「人生万事塞翁が馬」の意味が、ようやく腹に落ちてきた。
人生万事塞翁が馬。
高校生の頃、漢文で習って以来、どうもしっくりこない言葉でした。
先日、「江戸の終活」を読んでいて、「あ、そういうことか」と気づいたことがありました。
自分なりの解釈なので、模範解答からは程遠いですが、ウン十年過ぎてようやくわかったことが嬉しかったので、書いておこうと思います。
江戸の終活
「江戸の終活」は、江戸時代の庶民の遺言状の解説書。農民、武士、商人など、様々な職業の遺言書を取り上げ、市井の人々の声に耳を傾けることによって歴史を体感し、異なる時代の人生から今に通じるものを読み取るという内容になっています。
その六人目である戸谷半兵衛は、全国にその名を轟かせる豪商だったそうですが、その膨大な遺言書では、人生において重要なことや、心掛けを伝えています。商人ですから、商売や人付き合い、人をどう使うべきかについても書かれています。
商いは小気にても成りがたし。
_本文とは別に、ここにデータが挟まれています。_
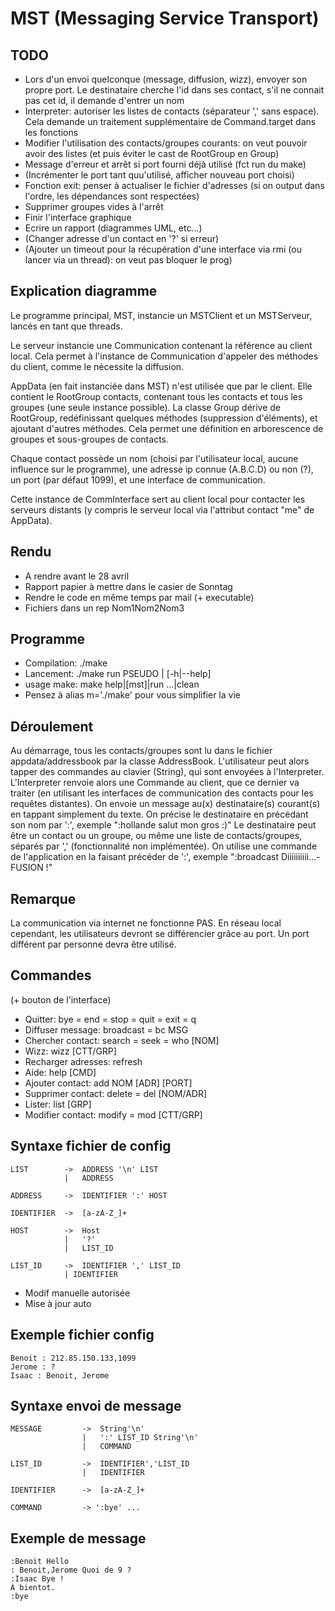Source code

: MST (Messaging Service Transport)
=================================

TODO
----
 * Lors d'un envoi quelconque (message, diffusion, wizz), envoyer son propre port. Le destinataire cherche l'id dans ses contact, s'il ne connait pas cet id, il demande d'entrer un nom
 * Interpreter: autoriser les listes de contacts (séparateur ',' sans espace). Cela demande un traitement supplémentaire de Command.target dans les fonctions
 * Modifier l'utilisation des contacts/groupes courants: on veut pouvoir avoir des listes (et puis éviter le cast de RootGroup en Group)
 * Message d'erreur et arrêt si port fourni déjà utilisé (fct run du make)
 * (Incrémenter le port tant quu'utilisé, afficher nouveau port choisi)
 * Fonction exit: penser à actualiser le fichier d'adresses (si on output dans l'ordre, les dépendances sont respectées) 
 * Supprimer groupes vides à l'arrêt
 * Finir l'interface graphique
 * Ecrire un rapport (diagrammes UML, etc...)
 * (Changer adresse d'un contact en '?' si erreur) 
 * (Ajouter un timeout pour la récupération d'une interface via rmi (ou lancer via un thread): on veut pas bloquer le prog)



Explication diagramme
---------------------
Le programme principal, MST, instancie un MSTClient et un MSTServeur, lancés en tant que threads.

Le serveur instancie une Communication contenant la référence au client local.
Cela permet à l'instance de Communication d'appeler des méthodes du client, comme le nécessite la diffusion.

AppData (en fait instanciée dans MST) n'est utilisée que par le client.
Elle contient le RootGroup contacts, contenant tous les contacts et tous les groupes (une seule instance possible).
La classe Group dérive de RootGroup, redéfinissant quelques méthodes (suppression d'éléments), et ajoutant d'autres méthodes. Cela permet une définition en arborescence de groupes et sous-groupes de contacts.

Chaque contact possède un nom (choisi par l'utilisateur local, aucune influence sur le programme),
une adresse ip connue (A.B.C.D) ou non (?), un port (par défaut 1099), et une interface de communication.

Cette instance de CommInterface sert au client local pour contacter les serveurs distants
(y compris le serveur local via l'attribut contact "me" de AppData).


Rendu
-----
 * A rendre avant le 28 avril
 * Rapport papier à mettre dans le casier de Sonntag
 * Rendre le code en même temps par mail (+ executable)
 * Fichiers dans un rep Nom1Nom2Nom3
 

Programme
---------
 * Compilation: ./make
 * Lancement: ./make run PSEUDO | [-h|--help]
 * usage make: make help|[mst]|run ...|clean
 * Pensez à alias m='./make' pour vous simplifier la vie
 
 
Déroulement
-----------
Au démarrage, tous les contacts/groupes sont lu dans le fichier appdata/addressbook par la classe AddressBook.
L'utilisateur peut alors tapper des commandes au clavier (String), qui sont envoyées
à l'Interpreter. L'Interpreter renvoie alors une Commande au client, que ce dernier va traiter
(en utilisant les interfaces de communication des contacts pour les requêtes distantes).
On envoie un message au(x) destinataire(s) courant(s) en tappant simplement du texte.
On précise le destinataire en précédant son nom par ':', exemple ":hollande salut mon gros :)"
Le destinataire peut être un contact ou un groupe, ou même une liste de contacts/groupes, séparés par ',' (fonctionnalité non implémentée).
On utilise une commande de l'application en la faisant précéder de ':', exemple ":broadcast Diiiiiiiiii...-FUSION !"


Remarque
--------
La communication via internet ne fonctionne PAS.
En réseau local cependant, les utilisateurs devront se différencier grâce au port.
Un port différent par personne devra être utilisé.


Commandes
---------
(+ bouton de l'interface)

 * Quitter:				bye = end = stop = quit = exit = q
 * Diffuser message:	broadcast = bc MSG
 * Chercher contact:	search = seek = who [NOM]
 * Wizz:				wizz [CTT/GRP]
 * Recharger adresses:	refresh
 * Aide:				help [CMD]
 * Ajouter contact:		add NOM [ADR] [PORT]
 * Supprimer contact:	delete = del [NOM/ADR]
 * Lister:				list [GRP]
 * Modifier contact:	modify = mod [CTT/GRP]


Syntaxe fichier de config
-------------------------
	LIST		->	ADDRESS '\n' LIST
				|	ADDRESS

	ADDRESS		->	IDENTIFIER ':' HOST

	IDENTIFIER	->	[a-zA-Z_]+

	HOST		->	Host
				|	'?'
				|	LIST_ID
				
	LIST_ID		->	IDENTIFIER ',' LIST_ID
				| IDENTIFIER

 * Modif manuelle autorisée
 * Mise à jour auto


Exemple fichier config
----------------------
	Benoit : 212.85.150.133,1099
	Jerome : ?
	Isaac : Benoit, Jerome


Syntaxe envoi de message
------------------------
	MESSAGE			->	String'\n'
					|	':' LIST_ID String'\n'
					|	COMMAND
					
	LIST_ID			->	IDENTIFIER','LIST_ID
					|	IDENTIFIER
					
	IDENTIFIER		->	[a-zA-Z_]+

	COMMAND			-> ':bye' ...


Exemple de message
------------------
	:Benoit Hello
	: Benoit,Jerome Quoi de 9 ?
	:Isaac Bye !
	A bientot.
	:bye

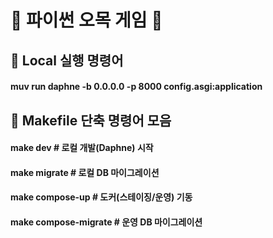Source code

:# 🎲 파이썬 오목 게임 🎲

## 📂 Local 실행 명령어
#### muv run daphne -b 0.0.0.0 -p 8000 config.asgi:application

## 📂 Makefile 단축 명령어 모음
#### make dev              # 로컬 개발(Daphne) 시작
#### make migrate          # 로컬 DB 마이그레이션
#### make compose-up       # 도커(스테이징/운영) 기동
#### make compose-migrate  # 운영 DB 마이그레이션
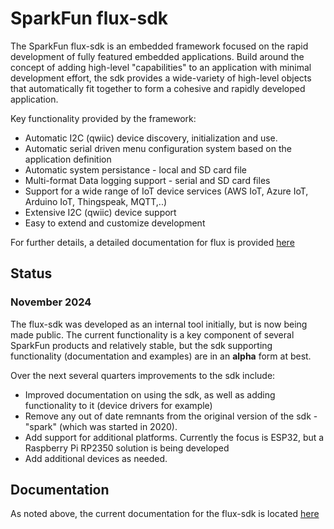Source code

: 
# SparkFun flux-sdk

The SparkFun flux-sdk is an embedded framework focused on the rapid development of fully featured embedded applications. Build around the concept of adding high-level "capabilities" to an application with minimal development effort, the sdk provides a wide-variety of high-level objects that automatically fit together to form a cohesive and rapidly developed application.

Key functionality provided by the framework:

* Automatic I2C (qwiic) device discovery, initialization and use.
* Automatic serial driven menu configuration system based on the application definition
* Automatic system persistance - local and SD card file
* Multi-format Data logging support - serial and SD card files
* Support for a wide range of IoT device services (AWS IoT, Azure IoT, Arduino IoT, Thingspeak, MQTT,..)
* Extensive I2C (qwiic) device support
* Easy to extend and customize development

For further details, a detailed documentation for flux is provided [here](https://docs.sparkfun.com/flux-sdk/)

## Status

### November 2024

The flux-sdk was developed as an internal tool initially, but is now being made public. The current functionality is a key component of several SparkFun products and relatively stable, but the sdk supporting functionality (documentation and examples) are in an **alpha** form at best.

Over the next several quarters improvements to the sdk include:

* Improved documentation on using the sdk, as well as adding functionality to it (device drivers for example)
* Remove any out of date remnants from the original version of the sdk - "spark" (which was started in 2020).
* Add support for additional platforms. Currently the focus is ESP32, but a Raspberry Pi RP2350 solution is being developed
* Add additional devices as needed.

## Documentation

As noted above, the current documentation for the flux-sdk is located [here](https://docs.sparkfun.com/flux-sdk/)
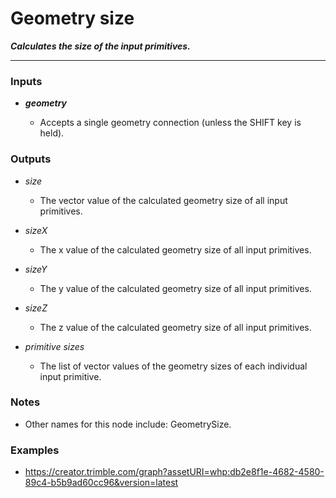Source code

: # Geometry size

**_Calculates the size of the input primitives._**

---


### Inputs

* **_geometry_**

  * Accepts a single geometry connection (unless the SHIFT key is held).


### Outputs

* _size_

  * The vector value of the calculated geometry size of all input primitives.

* _sizeX_

  * The x value of the calculated geometry size of all input primitives.

* _sizeY_

  * The y value of the calculated geometry size of all input primitives.

* _sizeZ_

  * The z value of the calculated geometry size of all input primitives.

* _primitive sizes_

  * The list of vector values of the geometry sizes of each individual input primitive.


### Notes


* Other names for this node include: GeometrySize.



### Examples



* <a href="Create a bounding box" target="_blank">https://creator.trimble.com/graph?assetURI=whp:db2e8f1e-4682-4580-89c4-b5b9ad60cc96&version=latest</a>
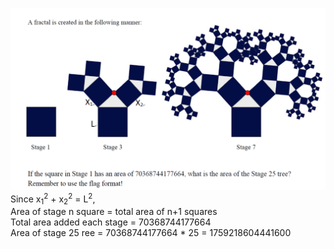 ![image](/img/pt2lb.PNG)\
Since x<sub>1</sub><sup>2</sup> + x<sub>2</sub><sup>2</sup> = L<sup>2</sup>, \
Area of stage n square = total area of n+1 squares \
Total area added each stage = 70368744177664 \
Area of stage 25 ree = 70368744177664 * 25 = 1759218604441600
大気ばかりにても叶い難し。損は徳の元手。利は損の入れ替えと思い、損も憂えるべからず。利ある時にも喜び、むざと金銀を遣うべからず。
現代語訳すると
「商売は弱気では成功しない。しかし、強気ばかりでもダメだ。損は徳の元手であり、利は損の入れ替えと考えて、損しても憂えてはいけない。儲かっている時も喜ぶばかりでなく、無闇に金銀を遣ってはいけない」
ということだそうです。
「塞翁が馬」と戸谷半兵衛の遺言書
ちなみに「塞翁が馬」の意味は、辞書にはこのように書いてあります。
「塞翁が馬」とは:
人生の幸不幸は簡単に予測できないという格言のこと。不幸だと思っていたことが実は幸運につながったり、幸運だと思っていたことが後に不幸につながったりするように、人間が遭遇する出来事はその時点で幸か不幸かが予測しにくい。したがって、「塞翁が馬」は、「自分が遭遇した幸不幸の出来事に一喜一憂する必要はない」ということを教えている。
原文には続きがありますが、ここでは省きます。